Crazy busy week, everything changes rapidly now, and finally have time to surf here.

I did sold almost everything and hold cash at this moment.

My move was based on a few things:
1. The DG+Growth portfolio (70% CA) was relatively new (2 years), which means its cost was pretty high compares to a decade old portfolio. Therefore the portfolio had very little buffer to deal with this level of market crash.
2. I don't foresee strong future personal cash flow increase. That means it will spend too many years for the portfolio to reach a meaningful cost-average (to me. means it becomes even to what I invested).

Therefore I took the path to turn everything to cash. And one thing i didn't foresee before sold my positions: there are too many dividend cut recently and many of them were in my portfolio.

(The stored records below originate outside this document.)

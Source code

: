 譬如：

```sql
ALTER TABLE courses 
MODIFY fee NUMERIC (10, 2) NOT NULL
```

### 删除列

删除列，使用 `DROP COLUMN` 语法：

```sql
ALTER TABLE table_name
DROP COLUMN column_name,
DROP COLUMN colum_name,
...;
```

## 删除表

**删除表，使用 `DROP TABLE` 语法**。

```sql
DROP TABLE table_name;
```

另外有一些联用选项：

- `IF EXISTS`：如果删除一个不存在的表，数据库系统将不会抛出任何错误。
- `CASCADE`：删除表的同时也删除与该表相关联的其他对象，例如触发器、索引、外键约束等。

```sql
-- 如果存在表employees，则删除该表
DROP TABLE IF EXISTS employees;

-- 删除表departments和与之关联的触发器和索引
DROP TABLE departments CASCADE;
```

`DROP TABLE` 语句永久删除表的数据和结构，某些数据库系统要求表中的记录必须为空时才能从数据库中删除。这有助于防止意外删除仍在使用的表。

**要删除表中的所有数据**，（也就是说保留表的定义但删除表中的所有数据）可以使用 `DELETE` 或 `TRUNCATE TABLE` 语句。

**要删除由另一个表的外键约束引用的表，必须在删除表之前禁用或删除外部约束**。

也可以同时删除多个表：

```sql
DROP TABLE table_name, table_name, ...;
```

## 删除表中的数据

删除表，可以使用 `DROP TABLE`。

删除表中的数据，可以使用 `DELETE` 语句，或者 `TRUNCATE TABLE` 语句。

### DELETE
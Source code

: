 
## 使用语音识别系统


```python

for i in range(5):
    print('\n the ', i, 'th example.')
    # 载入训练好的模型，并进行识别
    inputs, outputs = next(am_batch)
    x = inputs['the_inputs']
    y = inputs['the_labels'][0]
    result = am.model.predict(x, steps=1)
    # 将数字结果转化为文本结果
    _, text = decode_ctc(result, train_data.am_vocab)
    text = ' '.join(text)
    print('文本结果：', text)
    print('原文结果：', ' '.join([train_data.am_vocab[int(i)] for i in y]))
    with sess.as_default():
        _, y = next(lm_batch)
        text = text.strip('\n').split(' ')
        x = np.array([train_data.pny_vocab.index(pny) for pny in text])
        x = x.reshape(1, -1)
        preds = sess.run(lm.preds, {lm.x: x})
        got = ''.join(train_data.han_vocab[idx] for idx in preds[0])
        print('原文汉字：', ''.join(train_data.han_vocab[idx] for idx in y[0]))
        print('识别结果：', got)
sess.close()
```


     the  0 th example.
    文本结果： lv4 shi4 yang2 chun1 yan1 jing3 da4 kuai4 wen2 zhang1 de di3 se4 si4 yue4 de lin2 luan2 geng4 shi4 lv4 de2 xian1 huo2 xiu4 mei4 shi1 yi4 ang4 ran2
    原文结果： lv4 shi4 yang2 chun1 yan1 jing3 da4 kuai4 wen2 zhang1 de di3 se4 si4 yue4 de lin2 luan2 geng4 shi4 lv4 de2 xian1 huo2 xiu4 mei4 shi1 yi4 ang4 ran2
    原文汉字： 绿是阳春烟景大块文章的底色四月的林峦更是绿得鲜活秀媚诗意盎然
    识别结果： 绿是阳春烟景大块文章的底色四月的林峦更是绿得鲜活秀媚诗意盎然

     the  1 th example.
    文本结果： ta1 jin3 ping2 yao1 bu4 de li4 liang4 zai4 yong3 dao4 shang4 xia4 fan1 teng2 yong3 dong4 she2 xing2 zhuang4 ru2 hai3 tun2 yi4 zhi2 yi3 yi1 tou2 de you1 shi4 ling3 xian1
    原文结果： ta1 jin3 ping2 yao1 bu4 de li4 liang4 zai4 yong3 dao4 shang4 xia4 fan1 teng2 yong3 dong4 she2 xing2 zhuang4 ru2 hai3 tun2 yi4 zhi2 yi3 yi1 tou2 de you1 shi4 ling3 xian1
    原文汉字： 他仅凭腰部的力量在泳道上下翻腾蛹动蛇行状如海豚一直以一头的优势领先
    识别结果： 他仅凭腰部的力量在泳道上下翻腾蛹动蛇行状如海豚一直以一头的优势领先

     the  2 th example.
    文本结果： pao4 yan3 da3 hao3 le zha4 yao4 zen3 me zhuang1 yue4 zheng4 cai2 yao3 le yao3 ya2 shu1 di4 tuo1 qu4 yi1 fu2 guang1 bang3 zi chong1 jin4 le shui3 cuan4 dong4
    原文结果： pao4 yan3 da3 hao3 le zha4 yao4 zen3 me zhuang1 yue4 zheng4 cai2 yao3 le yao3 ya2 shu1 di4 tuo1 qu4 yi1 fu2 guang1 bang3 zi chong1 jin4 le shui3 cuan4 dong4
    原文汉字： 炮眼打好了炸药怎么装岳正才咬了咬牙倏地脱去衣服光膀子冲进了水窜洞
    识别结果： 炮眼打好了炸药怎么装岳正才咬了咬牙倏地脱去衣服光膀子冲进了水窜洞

I think I was just lucky and did the right thing for my own assets.

I plan to take a pause, study the new landscape slowly, and will have to pick a timing to rebuild a portfolio.
Are you willing to re-enter before the skies are actually blue?  If not it will cost you.  I did just as you did with half my port in 2007.  I got lucky and it worked out.  If you get it right this time it will empower you to believe you have the ability to time the market going forward.  You'll miss much of the ride when the market shows you what 0% interest does for a recovery.  

How large of a loss did you just lock in with the market down 30%?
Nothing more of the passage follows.